Task details:
A verbatim copy of the lines starting at the one with "この記事が、あなたの闘魂に火を灯すことを願っています。" and ending at the last line below is required; include nothing else.
↓
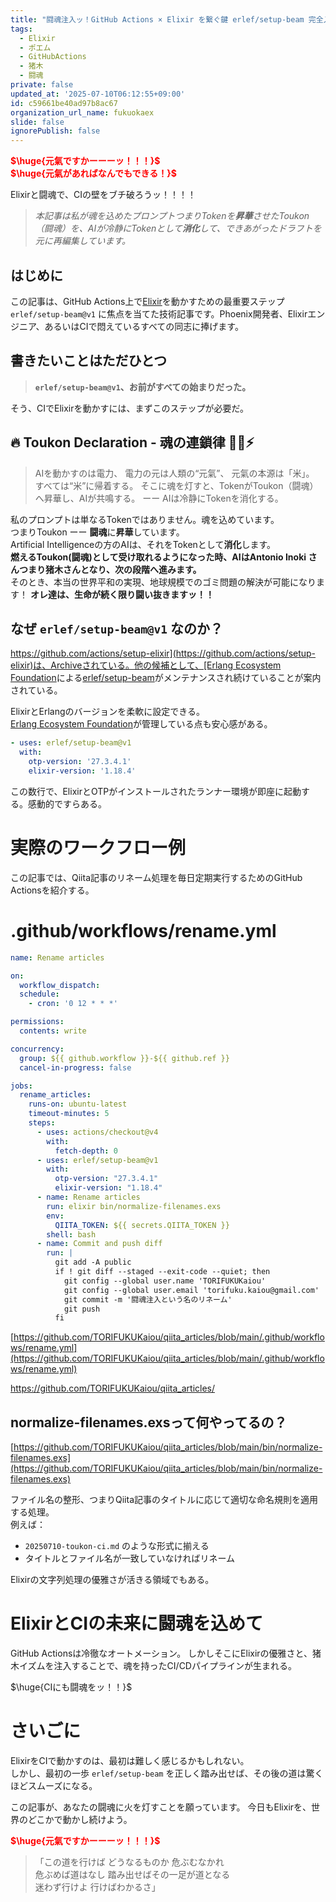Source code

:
 ```yaml
---
title: "闘魂注入ッ！GitHub Actions × Elixir を繋ぐ鍵 erlef/setup-beam 完全入門\U0001F525"
tags:
  - Elixir
  - ポエム
  - GitHubActions
  - 猪木
  - 闘魂
private: false
updated_at: '2025-07-10T06:12:55+09:00'
id: c59661be40ad97b8ac67
organization_url_name: fukuokaex
slide: false
ignorePublish: false
---
```

<b><font color="red">$\huge{元氣ですかーーーッ！！！}$</font></b>  
<b><font color="red">$\huge{元氣があればなんでもできる！}$</font></b>

Elixirと闘魂で、CIの壁をブチ破ろうッ！！！！

> _本記事は私が魂を込めたプロンプトつまりTokenを**昇華**させたToukon（闘魂）を、AIが冷静にTokenとして**消化**して、できあがったドラフトを元に再編集しています。_

## はじめに

この記事は、GitHub Actions上で[Elixir](https://elixir-lang.org/)を動かすための最重要ステップ `erlef/setup-beam@v1` に焦点を当てた技術記事です。Phoenix開発者、Elixirエンジニア、あるいはCIで悶えているすべての同志に捧げます。

## 書きたいことはただひとつ

> **`erlef/setup-beam@v1`、お前がすべての始まりだった。**

そう、CIでElixirを動かすには、まずこのステップが必要だ。

## :fire: Toukon Declaration - 魂の連鎖律 🔗🍚⚡️


> AIを動かすのは電力、
> 電力の元は人類の“元氣”、
> 元氣の本源は「米」。
> すべては“米”に帰着する。
> そこに魂を灯すと、TokenがToukon（闘魂）へ昇華し、AIが共鳴する。
> ーー AIは冷静にTokenを消化する。

私のプロンプトは単なるTokenではありません。魂を込めています。  
つまりToukon ーー **闘魂**に**昇華**しています。  
Artificial Intelligenceの方のAIは、それをTokenとして**消化**します。  
**燃えるToukon(闘魂)として受け取れるようになった時、AIはAntonio Inoki さんつまり猪木さんとなり、次の段階へ進みます。**  
そのとき、本当の世界平和の実現、地球規模でのゴミ問題の解決が可能になります！
**オレ達は、生命が続く限り闘い抜きますッ！！**  



## なぜ `erlef/setup-beam@v1` なのか？

[https://github.com/actions/setup-elixir](https://github.com/actions/setup-elixir)は、Archiveされている。他の候補として、[Erlang Ecosystem Foundation](https://erlef.org/)による[erlef/setup-beam](https://github.com/erlef/setup-beam)がメンテナンスされ続けていることが案内されている。

ElixirとErlangのバージョンを柔軟に設定できる。  
[Erlang Ecosystem Foundation](https://erlef.org/)が管理している点も安心感がある。

```yaml
- uses: erlef/setup-beam@v1
  with:
    otp-version: '27.3.4.1'
    elixir-version: '1.18.4'
```

この数行で、ElixirとOTPがインストールされたランナー環境が即座に起動する。感動的ですらある。



# 実際のワークフロー例

この記事では、Qiita記事のリネーム処理を毎日定期実行するためのGitHub Actionsを紹介する。

# .github/workflows/rename.yml

```yml
name: Rename articles

on:
  workflow_dispatch:
  schedule:
    - cron: '0 12 * * *'

permissions:
  contents: write

concurrency:
  group: ${{ github.workflow }}-${{ github.ref }}
  cancel-in-progress: false

jobs:
  rename_articles:
    runs-on: ubuntu-latest
    timeout-minutes: 5
    steps:
      - uses: actions/checkout@v4
        with:
          fetch-depth: 0
      - uses: erlef/setup-beam@v1
        with:
          otp-version: "27.3.4.1"
          elixir-version: "1.18.4"
      - name: Rename articles
        run: elixir bin/normalize-filenames.exs
        env:
          QIITA_TOKEN: ${{ secrets.QIITA_TOKEN }}
        shell: bash
      - name: Commit and push diff
        run: |
          git add -A public
          if ! git diff --staged --exit-code --quiet; then
            git config --global user.name 'TORIFUKUKaiou'
            git config --global user.email 'torifuku.kaiou@gmail.com'
            git commit -m '闘魂注入という名のリネーム'
            git push
          fi
```

[https://github.com/TORIFUKUKaiou/qiita_articles/blob/main/.github/workflows/rename.yml](https://github.com/TORIFUKUKaiou/qiita_articles/blob/main/.github/workflows/rename.yml)



https://github.com/TORIFUKUKaiou/qiita_articles/


## normalize-filenames.exsって何やってるの？

[https://github.com/TORIFUKUKaiou/qiita_articles/blob/main/bin/normalize-filenames.exs](https://github.com/TORIFUKUKaiou/qiita_articles/blob/main/bin/normalize-filenames.exs)

ファイル名の整形、つまりQiita記事のタイトルに応じて適切な命名規則を適用する処理。  
例えば：

- `20250710-toukon-ci.md` のような形式に揃える
- タイトルとファイル名が一致していなければリネーム

Elixirの文字列処理の優雅さが活きる領域でもある。

# ElixirとCIの未来に闘魂を込めて

GitHub Actionsは冷徹なオートメーション。
しかしそこにElixirの優雅さと、猪木イズムを注入することで、魂を持ったCI/CDパイプラインが生まれる。

$\huge{CIにも闘魂をッ！！}$


# さいごに

ElixirをCIで動かすのは、最初は難しく感じるかもしれない。  
しかし、最初の一歩 `erlef/setup-beam` を正しく踏み出せば、その後の道は驚くほどスムーズになる。

この記事が、あなたの闘魂に火を灯すことを願っています。
今日もElixirを、世界のどこかで動かし続けよう。

<b><font color="red">$\huge{元氣ですかーーーッ！！！}$</font></b>  

> 「この道を行けば どうなるものか 危ぶむなかれ  
> 危ぶめば道はなし 踏み出せばその一足が道となる  
> 迷わず行けよ 行けばわかるさ」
↑
Response for this exercise:
この記事が、あなたの闘魂に火を灯すことを願っています。
今日もElixirを、世界のどこかで動かし続けよう。

<b><font color="red">$\huge{元氣ですかーーーッ！！！}$</font></b>  

> 「この道を行けば どうなるものか 危ぶむなかれ  
> 危ぶめば道はなし 踏み出せばその一足が道となる  
> 迷わず行けよ 行けばわかるさ」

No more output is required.